Exercise aim: Go through the entries below and copy every line that holds the word "class".

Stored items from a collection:
════════════════

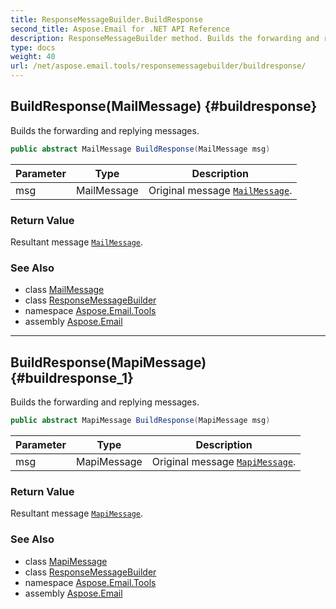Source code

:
 ```yaml
---
title: ResponseMessageBuilder.BuildResponse
second_title: Aspose.Email for .NET API Reference
description: ResponseMessageBuilder method. Builds the forwarding and replying messages
type: docs
weight: 40
url: /net/aspose.email.tools/responsemessagebuilder/buildresponse/
---
```

## BuildResponse(MailMessage) {#buildresponse}

Builds the forwarding and replying messages.

```csharp
public abstract MailMessage BuildResponse(MailMessage msg)
```

| Parameter | Type | Description |
| --- | --- | --- |
| msg | MailMessage | Original message [`MailMessage`](../../../aspose.email/mailmessage/). |

### Return Value

Resultant message [`MailMessage`](../../../aspose.email/mailmessage/).

### See Also

* class [MailMessage](../../../aspose.email/mailmessage/)
* class [ResponseMessageBuilder](../)
* namespace [Aspose.Email.Tools](../../responsemessagebuilder/)
* assembly [Aspose.Email](../../../)

---

## BuildResponse(MapiMessage) {#buildresponse_1}

Builds the forwarding and replying messages.

```csharp
public abstract MapiMessage BuildResponse(MapiMessage msg)
```

| Parameter | Type | Description |
| --- | --- | --- |
| msg | MapiMessage | Original message [`MapiMessage`](../../../aspose.email.mapi/mapimessage/). |

### Return Value

Resultant message [`MapiMessage`](../../../aspose.email.mapi/mapimessage/).

### See Also

* class [MapiMessage](../../../aspose.email.mapi/mapimessage/)
* class [ResponseMessageBuilder](../)
* namespace [Aspose.Email.Tools](../../responsemessagebuilder/)
* assembly [Aspose.Email](../../../)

════════════════

Response below:
* class [MailMessage](../../../aspose.email/mailmessage/)
* class [ResponseMessageBuilder](../)
* class [MapiMessage](../../../aspose.email.mapi/mapimessage/)
* class [ResponseMessageBuilder](../)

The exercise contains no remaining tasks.